I’m glad I didn’t do a build thread. My pains and dark moments were private.


----------



## GaG8tor (Jul 8, 2019)

Very nice. There was one for sale near me awhile back that was partially redone. I wanted to jump on it. Wifey wants new though.


----------



## Lowtidelowlife (Aug 19, 2014)

GaG8tor said:


> they’re hard to find. There’s a reason no one is selling em.


----------



## lemaymiami (Feb 9, 2007)

That hull will provide many years of service still.... and it's a perfect all-around boat for most any weather condition. Enjoy - you've earned it..


----------



## Lowtidelowlife (Aug 19, 2014)

lemaymiami said:


> That hull will provide many years of service still.... and it's a perfect all-around boat for most any weather condition. Enjoy - you've earned it..


Thanks Bob. She’s hard to beat in the versatility in 17 feet category. And she deserved some love and attention. Thanks for the kind comment.


----------



## Steve_Mevers (Feb 8, 2013)

Love to see those classic hulls brought back to fish another day! I had a ole school 22’ Aquasport for 19 years before I decided to get a smaller skiff, love the old Mako’s, Aquasport’s and Seacrafts. Enjoy.


----------



## Alvin Dedeaux (Jul 27, 2017)

Lowtidelowlife said:


> Labor of “love”


That thing looks sweet, nice work!


----------



## GoGataGo52__20 (Jun 26, 2016)

Sweet man! Catch em up, should move great with a 115


----------



## Lowtidelowlife (Aug 19, 2014)

GoGataGo52__20 said:


> Sweet man! Catch em up, should move great with a 115


In my opinion the 115 is the perfect power for these heavy 17s. My 90 would guzzle gas, the old 2 stroke 115 barely had to work to move her. Looking forward to my first 4stroke power though. Heard lots of good things about these 115 pro XS.


----------



## Lowtidelowlife (Aug 19, 2014)




----------



## LowHydrogen (Dec 31, 2015)

Sweet ride man, I love old Mako's.
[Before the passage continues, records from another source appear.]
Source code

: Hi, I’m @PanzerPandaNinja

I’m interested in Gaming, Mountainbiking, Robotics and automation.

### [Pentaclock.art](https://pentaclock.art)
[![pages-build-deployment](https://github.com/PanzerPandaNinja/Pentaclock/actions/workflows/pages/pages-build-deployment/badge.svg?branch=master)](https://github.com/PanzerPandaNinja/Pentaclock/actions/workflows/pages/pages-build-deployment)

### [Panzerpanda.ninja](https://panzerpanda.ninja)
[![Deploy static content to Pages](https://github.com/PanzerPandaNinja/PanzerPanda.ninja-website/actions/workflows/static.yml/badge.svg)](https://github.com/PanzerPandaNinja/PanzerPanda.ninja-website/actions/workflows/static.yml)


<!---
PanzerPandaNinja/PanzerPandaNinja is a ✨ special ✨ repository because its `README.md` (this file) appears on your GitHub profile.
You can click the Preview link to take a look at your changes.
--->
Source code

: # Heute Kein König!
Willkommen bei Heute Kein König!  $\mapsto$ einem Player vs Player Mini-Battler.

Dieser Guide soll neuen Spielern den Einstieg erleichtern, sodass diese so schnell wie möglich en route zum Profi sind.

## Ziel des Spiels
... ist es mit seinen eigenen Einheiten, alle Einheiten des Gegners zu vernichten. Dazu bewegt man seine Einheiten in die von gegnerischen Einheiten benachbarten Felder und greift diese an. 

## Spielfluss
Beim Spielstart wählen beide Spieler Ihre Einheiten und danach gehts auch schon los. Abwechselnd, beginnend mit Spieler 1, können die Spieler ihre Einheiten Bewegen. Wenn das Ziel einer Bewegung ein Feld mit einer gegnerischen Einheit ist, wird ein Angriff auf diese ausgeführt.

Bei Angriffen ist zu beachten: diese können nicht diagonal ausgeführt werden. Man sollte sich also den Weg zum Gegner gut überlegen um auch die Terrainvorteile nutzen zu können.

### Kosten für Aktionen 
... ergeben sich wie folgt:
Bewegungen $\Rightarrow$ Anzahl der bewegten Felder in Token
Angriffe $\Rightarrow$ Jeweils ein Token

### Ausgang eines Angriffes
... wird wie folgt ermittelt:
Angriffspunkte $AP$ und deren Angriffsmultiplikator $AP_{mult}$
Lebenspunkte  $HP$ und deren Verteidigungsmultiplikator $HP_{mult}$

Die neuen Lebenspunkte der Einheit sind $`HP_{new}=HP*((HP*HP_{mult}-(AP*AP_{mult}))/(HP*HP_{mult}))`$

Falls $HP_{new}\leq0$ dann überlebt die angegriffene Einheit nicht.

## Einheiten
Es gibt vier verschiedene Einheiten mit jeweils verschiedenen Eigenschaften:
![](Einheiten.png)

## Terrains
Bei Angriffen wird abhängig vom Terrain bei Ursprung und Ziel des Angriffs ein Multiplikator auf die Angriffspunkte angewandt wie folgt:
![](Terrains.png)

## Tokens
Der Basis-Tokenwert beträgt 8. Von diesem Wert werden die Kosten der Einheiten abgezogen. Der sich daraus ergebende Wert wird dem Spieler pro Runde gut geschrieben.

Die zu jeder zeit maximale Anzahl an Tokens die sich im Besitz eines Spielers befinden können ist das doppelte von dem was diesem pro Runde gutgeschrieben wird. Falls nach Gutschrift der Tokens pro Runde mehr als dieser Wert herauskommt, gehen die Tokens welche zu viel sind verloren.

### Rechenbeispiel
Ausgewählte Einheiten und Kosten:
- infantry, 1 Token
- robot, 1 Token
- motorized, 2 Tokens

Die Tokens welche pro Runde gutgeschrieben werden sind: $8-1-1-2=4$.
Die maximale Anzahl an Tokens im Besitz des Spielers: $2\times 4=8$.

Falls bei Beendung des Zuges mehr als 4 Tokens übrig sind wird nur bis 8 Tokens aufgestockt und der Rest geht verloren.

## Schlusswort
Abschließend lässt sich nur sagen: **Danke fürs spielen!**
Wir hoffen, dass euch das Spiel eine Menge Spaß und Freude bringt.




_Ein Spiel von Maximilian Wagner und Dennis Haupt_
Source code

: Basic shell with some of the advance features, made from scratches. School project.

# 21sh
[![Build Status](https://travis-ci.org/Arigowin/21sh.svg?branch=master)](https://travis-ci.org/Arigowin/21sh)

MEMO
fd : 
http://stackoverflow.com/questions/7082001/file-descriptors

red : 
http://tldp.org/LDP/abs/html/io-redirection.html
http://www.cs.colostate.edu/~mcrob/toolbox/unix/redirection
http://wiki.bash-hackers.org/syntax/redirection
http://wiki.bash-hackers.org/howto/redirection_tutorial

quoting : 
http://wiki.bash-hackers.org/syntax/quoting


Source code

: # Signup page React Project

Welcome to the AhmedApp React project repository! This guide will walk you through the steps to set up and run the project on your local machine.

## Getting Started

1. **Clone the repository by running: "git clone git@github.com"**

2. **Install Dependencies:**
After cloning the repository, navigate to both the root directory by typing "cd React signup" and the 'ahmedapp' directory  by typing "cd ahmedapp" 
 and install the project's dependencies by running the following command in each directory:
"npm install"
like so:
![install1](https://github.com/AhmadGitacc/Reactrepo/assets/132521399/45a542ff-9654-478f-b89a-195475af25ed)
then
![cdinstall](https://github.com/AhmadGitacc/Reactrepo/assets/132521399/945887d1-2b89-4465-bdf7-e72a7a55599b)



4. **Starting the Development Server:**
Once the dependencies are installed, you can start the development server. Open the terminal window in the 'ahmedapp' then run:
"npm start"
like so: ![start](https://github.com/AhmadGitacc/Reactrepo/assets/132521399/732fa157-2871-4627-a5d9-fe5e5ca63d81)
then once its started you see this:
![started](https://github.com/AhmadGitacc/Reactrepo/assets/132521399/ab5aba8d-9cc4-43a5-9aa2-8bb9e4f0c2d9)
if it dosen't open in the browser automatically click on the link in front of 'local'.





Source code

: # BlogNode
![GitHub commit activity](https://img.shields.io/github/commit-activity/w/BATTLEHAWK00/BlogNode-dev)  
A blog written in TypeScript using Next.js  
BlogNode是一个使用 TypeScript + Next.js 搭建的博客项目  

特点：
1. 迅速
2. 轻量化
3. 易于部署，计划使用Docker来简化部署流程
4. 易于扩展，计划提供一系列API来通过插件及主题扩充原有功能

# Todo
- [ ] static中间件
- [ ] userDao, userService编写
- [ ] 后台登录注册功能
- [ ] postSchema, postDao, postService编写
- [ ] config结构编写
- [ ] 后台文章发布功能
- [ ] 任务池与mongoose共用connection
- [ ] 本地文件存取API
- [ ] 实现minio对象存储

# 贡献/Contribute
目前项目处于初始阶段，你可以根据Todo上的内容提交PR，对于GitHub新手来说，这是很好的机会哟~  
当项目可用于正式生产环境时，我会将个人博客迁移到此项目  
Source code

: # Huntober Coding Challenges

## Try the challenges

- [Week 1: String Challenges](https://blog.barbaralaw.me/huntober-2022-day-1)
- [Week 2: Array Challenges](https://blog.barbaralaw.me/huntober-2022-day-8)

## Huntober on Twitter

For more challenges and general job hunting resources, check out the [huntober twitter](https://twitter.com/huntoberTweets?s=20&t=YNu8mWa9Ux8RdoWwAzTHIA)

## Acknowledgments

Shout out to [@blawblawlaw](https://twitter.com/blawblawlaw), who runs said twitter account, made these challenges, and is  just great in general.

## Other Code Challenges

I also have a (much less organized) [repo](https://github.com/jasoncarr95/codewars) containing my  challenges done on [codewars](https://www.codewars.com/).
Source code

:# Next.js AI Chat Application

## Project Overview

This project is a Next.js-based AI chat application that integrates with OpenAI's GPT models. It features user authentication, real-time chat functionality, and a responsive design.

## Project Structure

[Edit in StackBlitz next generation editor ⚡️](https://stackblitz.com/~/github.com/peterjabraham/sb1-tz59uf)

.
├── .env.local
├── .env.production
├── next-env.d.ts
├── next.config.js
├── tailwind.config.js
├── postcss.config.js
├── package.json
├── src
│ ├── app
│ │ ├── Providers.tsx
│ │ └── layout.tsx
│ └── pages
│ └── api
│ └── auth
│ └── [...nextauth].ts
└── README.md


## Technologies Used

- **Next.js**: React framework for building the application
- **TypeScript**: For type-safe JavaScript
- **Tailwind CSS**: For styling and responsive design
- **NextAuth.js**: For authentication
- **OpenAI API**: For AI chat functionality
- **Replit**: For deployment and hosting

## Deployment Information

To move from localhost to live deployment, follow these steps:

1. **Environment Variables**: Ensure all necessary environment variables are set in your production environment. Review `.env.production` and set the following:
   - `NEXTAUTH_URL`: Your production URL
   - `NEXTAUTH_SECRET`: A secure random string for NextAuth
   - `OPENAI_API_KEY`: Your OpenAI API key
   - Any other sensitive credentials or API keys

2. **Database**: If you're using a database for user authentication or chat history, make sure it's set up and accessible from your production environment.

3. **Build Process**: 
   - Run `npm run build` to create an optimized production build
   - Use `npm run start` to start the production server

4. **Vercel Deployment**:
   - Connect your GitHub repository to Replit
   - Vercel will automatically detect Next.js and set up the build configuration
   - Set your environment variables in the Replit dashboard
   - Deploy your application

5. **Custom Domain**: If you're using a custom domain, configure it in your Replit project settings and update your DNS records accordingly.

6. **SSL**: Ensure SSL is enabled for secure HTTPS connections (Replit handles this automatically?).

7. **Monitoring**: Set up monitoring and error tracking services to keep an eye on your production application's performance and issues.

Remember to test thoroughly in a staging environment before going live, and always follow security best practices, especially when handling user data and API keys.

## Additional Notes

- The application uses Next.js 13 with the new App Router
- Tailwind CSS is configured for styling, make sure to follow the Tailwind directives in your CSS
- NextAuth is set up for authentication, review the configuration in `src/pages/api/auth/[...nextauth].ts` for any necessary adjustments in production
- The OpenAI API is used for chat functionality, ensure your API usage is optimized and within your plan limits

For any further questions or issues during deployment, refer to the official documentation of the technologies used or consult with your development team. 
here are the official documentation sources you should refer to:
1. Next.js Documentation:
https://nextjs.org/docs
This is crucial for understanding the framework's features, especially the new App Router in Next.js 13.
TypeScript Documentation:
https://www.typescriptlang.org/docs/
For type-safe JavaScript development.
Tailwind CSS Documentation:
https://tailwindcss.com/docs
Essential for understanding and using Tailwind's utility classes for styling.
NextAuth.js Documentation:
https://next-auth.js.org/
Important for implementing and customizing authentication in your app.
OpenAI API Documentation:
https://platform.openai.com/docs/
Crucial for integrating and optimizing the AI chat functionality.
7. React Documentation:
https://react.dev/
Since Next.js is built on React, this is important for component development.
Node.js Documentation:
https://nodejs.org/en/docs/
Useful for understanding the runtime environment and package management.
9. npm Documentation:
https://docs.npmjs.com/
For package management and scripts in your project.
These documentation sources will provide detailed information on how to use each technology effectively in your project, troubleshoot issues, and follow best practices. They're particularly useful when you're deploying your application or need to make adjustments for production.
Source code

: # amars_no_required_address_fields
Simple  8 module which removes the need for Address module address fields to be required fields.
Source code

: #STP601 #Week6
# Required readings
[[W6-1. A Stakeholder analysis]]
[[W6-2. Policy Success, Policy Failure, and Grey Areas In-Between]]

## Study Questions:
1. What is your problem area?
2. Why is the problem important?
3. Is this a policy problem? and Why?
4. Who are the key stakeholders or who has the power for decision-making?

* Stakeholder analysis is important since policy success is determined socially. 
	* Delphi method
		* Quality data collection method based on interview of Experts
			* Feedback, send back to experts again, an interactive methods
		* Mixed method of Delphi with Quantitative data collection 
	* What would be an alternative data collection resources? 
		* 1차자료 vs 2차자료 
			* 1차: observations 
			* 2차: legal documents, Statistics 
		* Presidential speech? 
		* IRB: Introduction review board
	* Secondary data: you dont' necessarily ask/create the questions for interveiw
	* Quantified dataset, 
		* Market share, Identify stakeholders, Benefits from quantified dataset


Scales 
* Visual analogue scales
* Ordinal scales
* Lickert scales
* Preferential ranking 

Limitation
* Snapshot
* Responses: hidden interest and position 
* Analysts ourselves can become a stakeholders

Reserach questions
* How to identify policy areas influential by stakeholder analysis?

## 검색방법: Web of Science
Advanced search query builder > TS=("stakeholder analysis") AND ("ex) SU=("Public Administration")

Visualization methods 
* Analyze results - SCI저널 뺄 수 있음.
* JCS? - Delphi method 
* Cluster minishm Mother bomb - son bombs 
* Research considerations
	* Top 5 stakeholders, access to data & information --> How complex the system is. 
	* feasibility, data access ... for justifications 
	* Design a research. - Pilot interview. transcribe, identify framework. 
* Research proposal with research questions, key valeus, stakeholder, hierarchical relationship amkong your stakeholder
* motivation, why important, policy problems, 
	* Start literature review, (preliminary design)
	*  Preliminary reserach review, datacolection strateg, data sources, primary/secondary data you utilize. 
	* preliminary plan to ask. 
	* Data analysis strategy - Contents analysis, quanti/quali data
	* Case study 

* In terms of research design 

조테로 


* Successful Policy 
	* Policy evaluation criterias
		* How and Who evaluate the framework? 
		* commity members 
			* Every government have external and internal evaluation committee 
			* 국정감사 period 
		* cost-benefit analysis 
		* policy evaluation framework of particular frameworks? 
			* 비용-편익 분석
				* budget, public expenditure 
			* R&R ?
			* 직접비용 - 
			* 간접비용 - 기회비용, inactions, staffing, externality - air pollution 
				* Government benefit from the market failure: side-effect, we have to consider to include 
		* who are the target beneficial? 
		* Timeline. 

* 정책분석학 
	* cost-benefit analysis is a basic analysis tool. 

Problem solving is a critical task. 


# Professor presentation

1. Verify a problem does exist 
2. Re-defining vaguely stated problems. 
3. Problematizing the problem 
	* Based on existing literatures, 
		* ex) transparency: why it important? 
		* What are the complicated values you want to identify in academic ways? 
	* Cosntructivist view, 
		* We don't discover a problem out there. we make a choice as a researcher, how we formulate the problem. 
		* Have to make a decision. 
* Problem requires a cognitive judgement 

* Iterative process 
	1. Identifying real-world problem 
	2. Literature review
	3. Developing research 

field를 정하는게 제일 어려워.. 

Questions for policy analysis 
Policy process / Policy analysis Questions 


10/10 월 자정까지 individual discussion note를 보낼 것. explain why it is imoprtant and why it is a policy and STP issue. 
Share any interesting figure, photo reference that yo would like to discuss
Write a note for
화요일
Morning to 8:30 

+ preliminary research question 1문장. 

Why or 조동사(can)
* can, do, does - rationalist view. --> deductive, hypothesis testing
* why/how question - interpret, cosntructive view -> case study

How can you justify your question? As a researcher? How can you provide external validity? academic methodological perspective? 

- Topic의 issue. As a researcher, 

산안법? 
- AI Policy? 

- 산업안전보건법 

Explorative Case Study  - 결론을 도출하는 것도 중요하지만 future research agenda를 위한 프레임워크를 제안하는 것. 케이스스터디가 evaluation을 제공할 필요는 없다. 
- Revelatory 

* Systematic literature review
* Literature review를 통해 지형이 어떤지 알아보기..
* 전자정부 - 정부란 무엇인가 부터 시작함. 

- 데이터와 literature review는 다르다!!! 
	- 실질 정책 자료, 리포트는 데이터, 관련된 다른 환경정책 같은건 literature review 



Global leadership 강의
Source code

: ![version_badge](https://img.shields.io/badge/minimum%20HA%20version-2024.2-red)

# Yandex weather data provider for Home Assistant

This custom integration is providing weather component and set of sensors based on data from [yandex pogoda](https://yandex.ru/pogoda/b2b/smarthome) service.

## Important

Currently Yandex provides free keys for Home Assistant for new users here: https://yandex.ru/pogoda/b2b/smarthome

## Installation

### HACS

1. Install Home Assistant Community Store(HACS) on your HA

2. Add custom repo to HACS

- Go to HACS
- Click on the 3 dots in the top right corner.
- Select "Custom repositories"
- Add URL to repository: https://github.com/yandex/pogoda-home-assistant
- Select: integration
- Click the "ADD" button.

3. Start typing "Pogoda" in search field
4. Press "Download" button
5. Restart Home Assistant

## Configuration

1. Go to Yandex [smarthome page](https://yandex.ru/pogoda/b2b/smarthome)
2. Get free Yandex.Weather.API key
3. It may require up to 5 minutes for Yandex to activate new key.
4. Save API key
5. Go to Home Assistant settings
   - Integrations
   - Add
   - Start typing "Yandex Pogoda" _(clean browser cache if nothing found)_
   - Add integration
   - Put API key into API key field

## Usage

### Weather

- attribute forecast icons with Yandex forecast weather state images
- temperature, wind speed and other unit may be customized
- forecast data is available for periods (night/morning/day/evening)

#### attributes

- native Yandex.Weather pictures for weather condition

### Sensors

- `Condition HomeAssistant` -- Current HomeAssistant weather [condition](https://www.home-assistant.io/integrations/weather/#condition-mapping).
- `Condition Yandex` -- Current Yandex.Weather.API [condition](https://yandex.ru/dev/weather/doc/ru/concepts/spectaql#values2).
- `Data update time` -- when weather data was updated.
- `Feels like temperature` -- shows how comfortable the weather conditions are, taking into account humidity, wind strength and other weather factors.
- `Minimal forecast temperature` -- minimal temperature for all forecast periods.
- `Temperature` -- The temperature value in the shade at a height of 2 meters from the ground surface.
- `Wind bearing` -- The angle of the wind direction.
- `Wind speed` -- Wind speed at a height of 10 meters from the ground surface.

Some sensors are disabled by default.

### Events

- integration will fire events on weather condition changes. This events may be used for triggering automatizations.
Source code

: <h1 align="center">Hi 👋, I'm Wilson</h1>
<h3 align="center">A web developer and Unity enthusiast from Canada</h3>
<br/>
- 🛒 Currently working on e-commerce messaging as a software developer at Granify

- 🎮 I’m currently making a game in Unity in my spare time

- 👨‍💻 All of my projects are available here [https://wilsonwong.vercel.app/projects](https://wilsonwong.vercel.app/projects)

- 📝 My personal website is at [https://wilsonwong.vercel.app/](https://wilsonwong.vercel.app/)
I have a 1982 224, not nearly as nice as yours, but it's a tank.


----------



## Lowtidelowlife (Aug 19, 2014)

Rigging is 98% done. Finally got her back behind the house.


----------



## Zika (Aug 6, 2015)

Very sweet. Glad you brought her back to life. That ProXS should be the perfect power package.


----------



## Lowtidelowlife (Aug 19, 2014)

Zika said:


> Very sweet. Glad you brought her back to life. That ProXS should be the perfect power package.


Thanks man. I haven’t had the chance to even open her up yet. Shitty weather down here. My original plan was to be finished with restore before the mullet run hit. I think I overshot the mark a little.


----------



## Zika (Aug 6, 2015)

Oh well. Better to do it right than rush. 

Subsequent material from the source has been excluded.